Louie Yim-qun

"Clifford" Louie Yim-qun (Chinese: 雷炎均; Jyutping: leoi4 jim4 gwan1; pinyin: Léi Yánjūn; Taishanese: lui3 yiam5 gun1; 1914–1999), also known as Louie Yen-chung (Chinese: 燕中; pinyin: Yànzhōng), was a Chinese-American pilot and military officer in the Republic of China.

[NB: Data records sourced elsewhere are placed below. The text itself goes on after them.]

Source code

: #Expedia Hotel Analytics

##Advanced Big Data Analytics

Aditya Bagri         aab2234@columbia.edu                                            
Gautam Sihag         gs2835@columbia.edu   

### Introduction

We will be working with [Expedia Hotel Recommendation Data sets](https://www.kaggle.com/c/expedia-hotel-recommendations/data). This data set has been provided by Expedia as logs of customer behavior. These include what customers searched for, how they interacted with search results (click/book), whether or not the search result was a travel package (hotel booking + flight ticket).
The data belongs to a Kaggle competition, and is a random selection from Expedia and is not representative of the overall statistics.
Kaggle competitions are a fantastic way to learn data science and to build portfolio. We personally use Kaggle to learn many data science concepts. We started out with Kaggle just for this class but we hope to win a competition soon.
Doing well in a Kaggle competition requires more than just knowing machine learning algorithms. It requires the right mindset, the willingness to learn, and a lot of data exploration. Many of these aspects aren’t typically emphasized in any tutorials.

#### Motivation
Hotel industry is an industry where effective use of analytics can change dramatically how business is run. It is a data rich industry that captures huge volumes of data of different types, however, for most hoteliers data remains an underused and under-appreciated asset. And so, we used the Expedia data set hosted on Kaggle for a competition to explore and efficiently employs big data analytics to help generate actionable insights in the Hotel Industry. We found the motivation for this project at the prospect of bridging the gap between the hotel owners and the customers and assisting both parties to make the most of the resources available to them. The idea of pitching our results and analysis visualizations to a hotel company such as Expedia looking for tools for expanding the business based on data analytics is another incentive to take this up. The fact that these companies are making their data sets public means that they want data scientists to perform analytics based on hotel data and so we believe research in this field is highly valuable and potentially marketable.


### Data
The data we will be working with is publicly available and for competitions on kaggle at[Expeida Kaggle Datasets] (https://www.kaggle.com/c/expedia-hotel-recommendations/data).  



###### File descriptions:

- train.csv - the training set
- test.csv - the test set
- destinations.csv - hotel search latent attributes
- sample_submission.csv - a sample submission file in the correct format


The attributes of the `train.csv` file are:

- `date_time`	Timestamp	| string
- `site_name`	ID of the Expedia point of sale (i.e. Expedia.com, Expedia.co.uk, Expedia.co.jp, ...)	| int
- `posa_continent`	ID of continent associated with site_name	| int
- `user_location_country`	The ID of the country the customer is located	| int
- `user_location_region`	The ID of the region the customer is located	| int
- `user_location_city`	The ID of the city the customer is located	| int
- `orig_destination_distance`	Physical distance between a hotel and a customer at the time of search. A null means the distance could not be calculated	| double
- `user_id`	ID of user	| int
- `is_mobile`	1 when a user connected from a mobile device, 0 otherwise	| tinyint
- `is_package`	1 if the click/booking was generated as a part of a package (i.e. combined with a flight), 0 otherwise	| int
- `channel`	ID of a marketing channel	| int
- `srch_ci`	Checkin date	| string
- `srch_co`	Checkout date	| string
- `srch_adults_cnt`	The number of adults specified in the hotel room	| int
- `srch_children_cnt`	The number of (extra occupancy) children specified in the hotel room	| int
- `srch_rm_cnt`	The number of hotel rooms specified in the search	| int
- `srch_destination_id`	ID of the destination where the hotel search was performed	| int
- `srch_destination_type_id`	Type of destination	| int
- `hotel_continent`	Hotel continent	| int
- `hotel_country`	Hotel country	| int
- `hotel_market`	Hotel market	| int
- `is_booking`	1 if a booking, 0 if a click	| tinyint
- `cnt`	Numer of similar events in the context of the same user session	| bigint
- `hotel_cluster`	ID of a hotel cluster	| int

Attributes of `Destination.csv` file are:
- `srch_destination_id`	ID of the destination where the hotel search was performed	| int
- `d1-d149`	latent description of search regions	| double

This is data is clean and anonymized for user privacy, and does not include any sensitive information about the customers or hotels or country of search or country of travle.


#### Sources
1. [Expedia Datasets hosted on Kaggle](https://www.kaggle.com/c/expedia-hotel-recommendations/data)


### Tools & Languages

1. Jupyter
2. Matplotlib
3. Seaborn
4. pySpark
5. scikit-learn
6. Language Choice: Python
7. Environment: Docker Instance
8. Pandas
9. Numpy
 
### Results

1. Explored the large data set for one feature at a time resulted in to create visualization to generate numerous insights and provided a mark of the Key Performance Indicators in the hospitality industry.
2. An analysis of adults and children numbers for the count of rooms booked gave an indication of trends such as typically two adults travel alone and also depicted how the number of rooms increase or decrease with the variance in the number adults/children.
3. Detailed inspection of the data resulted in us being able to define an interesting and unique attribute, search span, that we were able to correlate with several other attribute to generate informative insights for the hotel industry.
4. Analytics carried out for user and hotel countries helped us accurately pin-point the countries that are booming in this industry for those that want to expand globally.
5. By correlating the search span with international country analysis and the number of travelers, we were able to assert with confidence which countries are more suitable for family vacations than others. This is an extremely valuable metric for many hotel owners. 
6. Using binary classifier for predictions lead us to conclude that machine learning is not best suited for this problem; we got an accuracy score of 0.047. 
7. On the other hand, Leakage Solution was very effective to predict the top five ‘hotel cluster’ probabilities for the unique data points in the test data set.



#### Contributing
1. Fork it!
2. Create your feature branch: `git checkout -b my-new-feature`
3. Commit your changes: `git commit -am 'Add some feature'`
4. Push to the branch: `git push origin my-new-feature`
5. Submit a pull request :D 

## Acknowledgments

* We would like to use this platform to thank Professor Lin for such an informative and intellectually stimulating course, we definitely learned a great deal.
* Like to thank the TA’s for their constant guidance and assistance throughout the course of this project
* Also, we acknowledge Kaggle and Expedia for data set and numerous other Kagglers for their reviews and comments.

He became Deputy Commander of the 28th Fighter Squadron of the 5th Fighter Group in 1937, equipped with the Curtiss Hawk II, and first saw combat while stationed at Jurong Airbase in the Nanjing defense sector as the War of Resistance-World War II broke out,[1] and then transferring to the northern front of the war in China at the Battle of Taiyuan with Captain Chan Kee-Wong on September 16, 1937,[2] he shot down a Nakajima Ki-4 on September 18.

While the wartime capital of China was pushed back to Chongqing following the Fall of Wuhan, both sea and land routes for badly needed war supplies and high-octane aviation fuel were mostly cut off, especially after the loss of Nanning in the Battle of South Guangxi and increasing threat of the Japanese invasion of French Indochina, Major Louie Yim-qun's 28th Fighter Squadron, now equipped with Polikarpov I-15 fighters, has been reassigned with the defense of Sichuan.

On September 13, 1940, in what would be the introduction and first aerial combat engagement for the state-of-the-art new A6M "Zero" fighter, Maj. Louie led six I-15bis to join a formation 19 I-15bis and nine I-16s commanded by Major Cheng Hsiao-yu, Captain Yang Meng-ging and Captain Zhang Hong; they were engaged in a 1/2-hour long dogfight with 13 Zero fighters led by Lieutenant Saburo Shindo of the 12th Kokutai on an escort mission for 27 G3M "Nell" medium-heavy bombers on a raid against Chongqing.

His first wife, Hazel Ying Lee, was killed in a flying accident at Great Falls, Montana, on November 23, 1944, while ferrying a P-63 from Buffalo, New York.